#### Listed records
%%
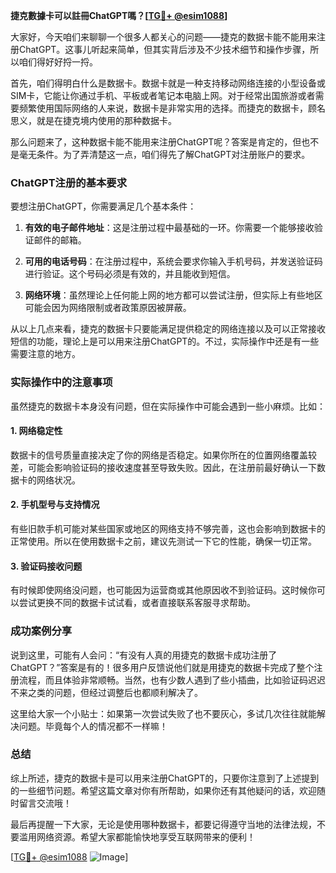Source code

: **捷克數據卡可以註冊ChatGPT嗎？[[TG💪+ @esim1088](https://t.me/s/esim1088)]**

大家好，今天咱们来聊聊一个很多人都关心的问题——捷克的数据卡能不能用来注册ChatGPT。这事儿听起来简单，但其实背后涉及不少技术细节和操作步骤，所以咱们得好好捋一捋。

首先，咱们得明白什么是数据卡。数据卡就是一种支持移动网络连接的小型设备或SIM卡，它能让你通过手机、平板或者笔记本电脑上网。对于经常出国旅游或者需要频繁使用国际网络的人来说，数据卡是非常实用的选择。而捷克的数据卡，顾名思义，就是在捷克境内使用的那种数据卡。

那么问题来了，这种数据卡能不能用来注册ChatGPT呢？答案是肯定的，但也不是毫无条件。为了弄清楚这一点，咱们得先了解ChatGPT对注册账户的要求。

### ChatGPT注册的基本要求

要想注册ChatGPT，你需要满足几个基本条件：

1. **有效的电子邮件地址**：这是注册过程中最基础的一环。你需要一个能够接收验证邮件的邮箱。
   
2. **可用的电话号码**：在注册过程中，系统会要求你输入手机号码，并发送验证码进行验证。这个号码必须是有效的，并且能收到短信。

3. **网络环境**：虽然理论上任何能上网的地方都可以尝试注册，但实际上有些地区可能会因为网络限制或者政策原因被屏蔽。

从以上几点来看，捷克的数据卡只要能满足提供稳定的网络连接以及可以正常接收短信的功能，理论上是可以用来注册ChatGPT的。不过，实际操作中还是有一些需要注意的地方。

### 实际操作中的注意事项

虽然捷克的数据卡本身没有问题，但在实际操作中可能会遇到一些小麻烦。比如：

#### 1. 网络稳定性
数据卡的信号质量直接决定了你的网络是否稳定。如果你所在的位置网络覆盖较差，可能会影响验证码的接收速度甚至导致失败。因此，在注册前最好确认一下数据卡的网络状况。

#### 2. 手机型号与支持情况
有些旧款手机可能对某些国家或地区的网络支持不够完善，这也会影响到数据卡的正常使用。所以在使用数据卡之前，建议先测试一下它的性能，确保一切正常。

#### 3. 验证码接收问题
有时候即使网络没问题，也可能因为运营商或其他原因收不到验证码。这时候你可以尝试更换不同的数据卡试试看，或者直接联系客服寻求帮助。

### 成功案例分享

说到这里，可能有人会问：“有没有人真的用捷克的数据卡成功注册了ChatGPT？”答案是有的！很多用户反馈说他们就是用捷克的数据卡完成了整个注册流程，而且体验非常顺畅。当然，也有少数人遇到了些小插曲，比如验证码迟迟不来之类的问题，但经过调整后也都顺利解决了。

这里给大家一个小贴士：如果第一次尝试失败了也不要灰心，多试几次往往就能解决问题。毕竟每个人的情况都不一样嘛！

### 总结

综上所述，捷克的数据卡是可以用来注册ChatGPT的，只要你注意到了上述提到的一些细节问题。希望这篇文章对你有所帮助，如果你还有其他疑问的话，欢迎随时留言交流哦！

最后再提醒一下大家，无论是使用哪种数据卡，都要记得遵守当地的法律法规，不要滥用网络资源。希望大家都能愉快地享受互联网带来的便利！

[[TG💪+ @esim1088](https://t.me/s/esim1088) ![Image](https://i.postimg.cc/4NQfJmqS/Snipaste-2025-05-13-00-14-12.png)]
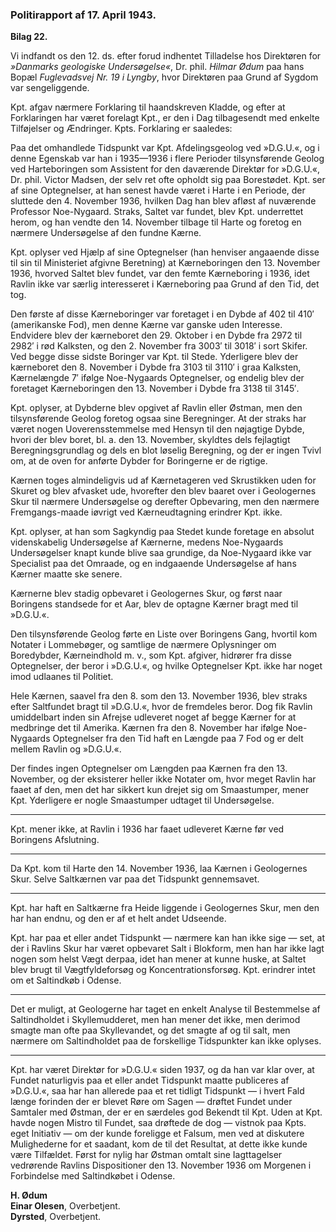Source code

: ### Politirapport af 17. April 1943.

**Bilag 22.**

Vi indfandt os den 12. ds. efter forud indhentet Tilladelse hos Direktøren for *»Danmarks geologiske Undersøgelse«*, Dr. phil. *Hilmar Ødum* paa hans Bopæl *Fuglevadsvej Nr. 19 i Lyngby*, hvor Direktøren paa Grund af Sygdom var sengeliggende.

Kpt. afgav nærmere Forklaring til haandskreven Kladde, og efter at Forklaringen har været forelagt Kpt., er den i Dag tilbagesendt med enkelte Tilføjelser og Ændringer. Kpts. Forklaring er saaledes:

Paa det omhandlede Tidspunkt var Kpt. Afdelingsgeolog ved »D.G.U.«, og i denne Egenskab var han i 1935—1936 i flere Perioder tilsynsførende Geolog ved Harteboringen som Assistent for den daværende Direktør for »D.G.U.«, Dr. phil. Victor Madsen, der selv ret ofte opholdt sig paa Borestødet. Kpt. ser af sine Optegnelser, at han senest havde været i Harte i en Periode, der sluttede den 4. November 1936, hvilken Dag han blev afløst af nuværende Professor Noe-Nygaard. Straks, Saltet var fundet, blev Kpt. underrettet herom, og han vendte den 14. November tilbage til Harte og foretog en nærmere Undersøgelse af den fundne Kærne.

Kpt. oplyser ved Hjælp af sine Optegnelser (han henviser angaaende disse til sin til Ministeriet afgivne Beretning) at Kærneboringen den 13. November 1936, hvorved Saltet blev fundet, var den femte Kærneboring i 1936, idet Ravlin ikke var særlig interesseret i Kærneboring paa Grund af den Tid, det tog.

Den første af disse Kærneboringer var foretaget i en Dybde af 402 til 410′ (amerikanske Fod), men denne Kærne var ganske uden Interesse. Endvidere blev der kærneboret den 29. Oktober i en Dybde fra 2972 til 2982′ i rød Kalksten, og den 2. November fra 3003′ til 3018′ i sort Skifer. Ved begge disse sidste Boringer var Kpt. til Stede. Yderligere blev der kærneboret den 8. November i Dybde fra 3103 til 3110′ i graa Kalksten, Kærnelængde 7′ ifølge Noe-Nygaards Optegnelser, og endelig blev der foretaget Kærneboringen den 13. November i Dybde fra 3138 til 3145′.

Kpt. oplyser, at Dybderne blev opgivet af Ravlin eller Østman, men den tilsynsførende Geolog foretog ogsaa sine Beregninger. At der straks har været nogen Uoverensstemmelse med Hensyn til den nøjagtige Dybde, hvori der blev boret, bl. a. den 13. November, skyldtes dels fejlagtigt Beregningsgrundlag og dels en blot løselig Beregning, og der er ingen Tvivl om, at de oven for anførte Dybder for Boringerne er de rigtige.

Kærnen toges almindeligvis ud af Kærnetageren ved Skrustikken uden for Skuret og blev afvasket ude, hvorefter den blev baaret over i Geologernes Skur til nærmere Undersøgelse og derefter Opbevaring, men den nærmere Fremgangs-maade iøvrigt ved Kærneudtagning erindrer Kpt. ikke.

Kpt. oplyser, at han som Sagkyndig paa Stedet kunde foretage en absolut videnskabelig Undersøgelse af Kærnerne, medens Noe-Nygaards Undersøgelser knapt kunde blive saa grundige, da Noe-Nygaard ikke var Specialist paa det Omraade, og en indgaaende Undersøgelse af hans Kærner maatte ske senere.

Kærnerne blev stadig opbevaret i Geologernes Skur, og først naar Boringens standsede for et Aar, blev de optagne Kærner bragt med til »D.G.U.«.

Den tilsynsførende Geolog førte en Liste over Boringens Gang, hvortil kom Notater i Lommebøger, og samtlige de nærmere Oplysninger om Boredybder, Kærneindhold m. v., som Kpt. afgiver, hidrører fra disse Optegnelser, der beror i »D.G.U.«, og hvilke Optegnelser Kpt. ikke har noget imod udlaanes til Politiet.

Hele Kærnen, saavel fra den 8. som den 13. November 1936, blev straks efter Saltfundet bragt til »D.G.U.«, hvor de fremdeles beror. Dog fik Ravlin umiddelbart inden sin Afrejse udleveret noget af begge Kærner for at medbringe det til Amerika. Kærnen fra den 8. November har ifølge Noe-Nygaards Optegnelser fra den Tid haft en Længde paa 7 Fod og er delt mellem Ravlin og »D.G.U.«.

Der findes ingen Optegnelser om Længden paa Kærnen fra den 13. November, og der eksisterer heller ikke Notater om, hvor meget Ravlin har faaet af den, men det har sikkert kun drejet sig om Smaastumper, mener Kpt. Yderligere er nogle Smaastumper udtaget til Undersøgelse.

---

Kpt. mener ikke, at Ravlin i 1936 har faaet udleveret Kærne før ved Boringens Afslutning.

---

Da Kpt. kom til Harte den 14. November 1936, laa Kærnen i Geologernes Skur. Selve Saltkærnen var paa det Tidspunkt gennemsavet.

---

Kpt. har haft en Saltkærne fra Heide liggende i Geologernes Skur, men den har han endnu, og den er af et helt andet Udseende.

Kpt. har paa et eller andet Tidspunkt — nærmere kan han ikke sige — set, at der i Ravlins Skur har været opbevaret Salt i Blokform, men han har ikke lagt nogen som helst Vægt derpaa, idet han mener at kunne huske, at Saltet blev brugt til Vægtfyldeforsøg og Koncentrationsforsøg. Kpt. erindrer intet om et Saltindkøb i Odense.

---

Det er muligt, at Geologerne har taget en enkelt Analyse til Bestemmelse af Saltindholdet i Skyllemudderet, men han mener det ikke, men derimod smagte man ofte paa Skyllevandet, og det smagte af og til salt, men nærmere om Saltindholdet paa de forskellige Tidspunkter kan ikke oplyses.

---

Kpt. har været Direktør for »D.G.U.« siden 1937, og da han var klar over, at Fundet naturligvis paa et eller andet Tidspunkt maatte publiceres af »D.G.U.«, saa har han allerede paa et ret tidligt Tidspunkt — i hvert Fald længe forinden der er blevet Røre om Sagen — drøftet Fundet under Samtaler med Østman, der er en særdeles god Bekendt til Kpt. Uden at Kpt. havde nogen Mistro til Fundet, saa drøftede de dog — vistnok paa Kpts. eget Initiativ — om der kunde foreligge et Falsum, men ved at diskutere Mulighederne for et saadant, kom de til det Resultat, at dette ikke kunde være Tilfældet. Først for nylig har Østman omtalt sine Iagttagelser vedrørende Ravlins Dispositioner den 13. November 1936 om Morgenen i Forbindelse med Saltindkøbet i Odense.

**H. Ødum**  
**Einar Olesen**, Overbetjent.  
**Dyrsted**, Overbetjent.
%%
#### Work required
Where the line containing "Det er muligt, at" appears in the data above, begin there and reproduce every line to the end exactly; include nothing else.

#### Solution to this exercise
Det er muligt, at Geologerne har taget en enkelt Analyse til Bestemmelse af Saltindholdet i Skyllemudderet, men han mener det ikke, men derimod smagte man ofte paa Skyllevandet, og det smagte af og til salt, men nærmere om Saltindholdet paa de forskellige Tidspunkter kan ikke oplyses.

---

Kpt. har været Direktør for »D.G.U.« siden 1937, og da han var klar over, at Fundet naturligvis paa et eller andet Tidspunkt maatte publiceres af »D.G.U.«, saa har han allerede paa et ret tidligt Tidspunkt — i hvert Fald længe forinden der er blevet Røre om Sagen — drøftet Fundet under Samtaler med Østman, der er en særdeles god Bekendt til Kpt. Uden at Kpt. havde nogen Mistro til Fundet, saa drøftede de dog — vistnok paa Kpts. eget Initiativ — om der kunde foreligge et Falsum, men ved at diskutere Mulighederne for et saadant, kom de til det Resultat, at dette ikke kunde være Tilfældet. Først for nylig har Østman omtalt sine Iagttagelser vedrørende Ravlins Dispositioner den 13. November 1936 om Morgenen i Forbindelse med Saltindkøbet i Odense.

**H. Ødum**  
**Einar Olesen**, Overbetjent.  
**Dyrsted**, Overbetjent.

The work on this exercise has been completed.